WITH source_orders AS (
    SELECT
        order_date AS sales_date,
        region,
        product_id,
        quantity,
        gross_amount
    FROM {{ ref('stg_orders') }}
    {% if is_incremental() %}
    WHERE order_date >= DATE_SUB(CURRENT_DATE(), 3)
    {% endif %}
)

SELECT
    sales_date,
    region,
    product_id,
    SUM(quantity) AS total_units,
    SUM(gross_amount) AS total_revenue,
    CURRENT_TIMESTAMP() AS etl_timestamp
FROM source_orders
GROUP BY sales_date, region, product_id

dbt test for the model:

# models/gold/schema.yml
models:
    - name: fact_sales_daily
      description: "Daily sales aggregation by region and product"
      columns:
          - name: sales_date
            tests:
                - not_null
          - name: region
            tests:
                - not_null
                - accepted_values:
                      values: ["EAST", "WEST", "CENTRAL", "SOUTH"]
          - name: total_units
            tests:
                - not_null
                - dbt_utils.expression_is_true:
                      expression: ">= 0"
          - name: total_revenue
            tests:
                - not_null
                - dbt_utils.expression_is_true:
                      expression: ">= 0"

What changed:

  1. Glue DynamicFrame / GlueContext removed; replaced by dbt ref() and SQL.
  2. PySpark DataFrame operations expressed as SQL GROUP BY.
  3. S3/Parquet write replaced by Delta Lake incremental merge.
  4. Data quality checks added as dbt tests (not possible in Glue without custom code).
  5. Lineage automatically tracked by dbt and visible in Purview.

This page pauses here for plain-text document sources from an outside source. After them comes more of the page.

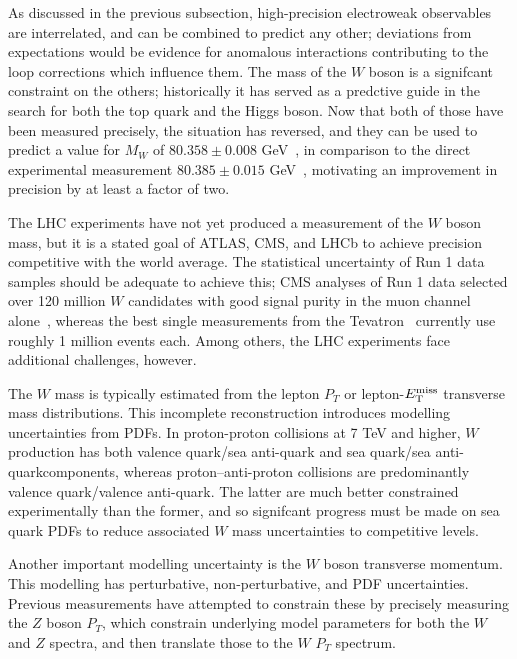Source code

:
As discussed in the previous subsection, high-precision electroweak
observables are interrelated, and can be combined to predict any
other; deviations from expectations would be evidence for anomalous
interactions contributing to the loop corrections which influence
them.  The mass of the $W$ boson is a signifcant constraint on the
others; historically it has served as a predctive guide in the search for
both the top quark and the Higgs boson.  Now that both of those have been
measured precisely, the situation has reversed, and they can be used
to predict a value for $M_W$ of $80.358 \pm 0.008$
GeV~\cite{Baak:2014ora}, in comparison to the direct experimental
measurement $80.385 \pm 0.015$ GeV~\cite{Aaltonen:2013iut}, motivating
an improvement in precision by at least a factor of two.

The LHC experiments have not yet produced a measurement of the $W$
boson mass, but it is a stated goal of ATLAS, CMS, and LHCb to achieve
precision competitive with the world average.  The statistical
uncertainty of Run 1 data samples should be adequate to achieve this;
CMS analyses of Run 1 data selected over 120 million $W$ candidates
with good signal purity in the muon channel
alone~\cite{Chatrchyan:2013mza,Khachatryan:2016pev}, whereas the best
single measurements from the
Tevatron~\cite{Aaltonen:2012bp,Abazov:2012bv} currently use roughly 1
million events each.  Among others, the LHC experiments face
additional challenges, however.

The $W$ mass is typically estimated from the lepton $P_T$ or
lepton-$E_{\mathrm{T}}^{\mathrm{miss}}$ transverse mass distributions.  This incomplete
reconstruction introduces modelling uncertainties from PDFs. In
proton-proton collisions at 7 TeV and higher, $W$ production has both
valence quark/sea anti-quark and sea quark/sea anti-quarkcomponents,
whereas proton--anti-proton collisions are predominantly valence
quark/valence anti-quark.  The latter are much better constrained
experimentally than the former, and so signifcant progress must be
made on sea quark PDFs to reduce associated $W$ mass uncertainties to
competitive levels.

Another important modelling uncertainty is the $W$ boson transverse
momentum.  This modelling has perturbative, non-perturbative, and PDF
uncertainties. Previous measurements have attempted to constrain these
by precisely measuring the $Z$ boson $P_T$, which constrain underlying
model parameters for both the $W$ and $Z$ spectra, and then translate
those to the $W$ $P_T$ spectrum.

Part 3: Glue Crawlers to Purview and Auto Loader

Glue Crawlers: what they do

Glue Crawlers scan data sources (S3, JDBC), infer schemas, and register tables in the Glue Data Catalog. They run on a schedule and detect schema changes.

Azure equivalents

Purview scan jobs (governance discovery):

{
    "name": "scan-adls-raw",
    "kind": "AdlsGen2",
    "properties": {
        "scanRulesetName": "AdlsGen2DefaultScanRuleSet",
        "collection": { "referenceName": "raw-data-collection" },
        "credential": { "referenceName": "managed-identity-credential" },
        "endpoint": "https://acmeanalyticsgov.dfs.core.usgovcloudapi.net/",
        "resourceTypes": { "AdlsGen2": { "scanRulesetType": "System" } }
    }
}

Purview scans discover assets, classify columns (PII, PHI), and build lineage graphs. They are the governance equivalent of crawlers.

Databricks Auto Loader (runtime schema inference):

# Auto Loader: stream new files from ADLS, infer schema, write to Delta
(spark.readStream
  .format("cloudFiles")
  .option("cloudFiles.format", "json")
  .option("cloudFiles.schemaLocation", "dbfs:/schemas/raw_events")
  .option("cloudFiles.inferColumnTypes", "true")
  .option("cloudFiles.schemaEvolutionMode", "addNewColumns")
  .load("abfss://raw@acmeanalyticsgov.dfs.core.usgovcloudapi.net/events/")
  .writeStream
  .format("delta")
  .option("checkpointLocation", "dbfs:/checkpoints/raw_events")
  .option("mergeSchema", "true")
  .trigger(availableNow=True)
  .toTable("events_prod.bronze.raw_events"))

Auto Loader provides runtime schema evolution --- it detects new columns in source files and evolves the Delta table schema automatically. This is more capable than Glue Crawlers for streaming/semi-structured ingestion.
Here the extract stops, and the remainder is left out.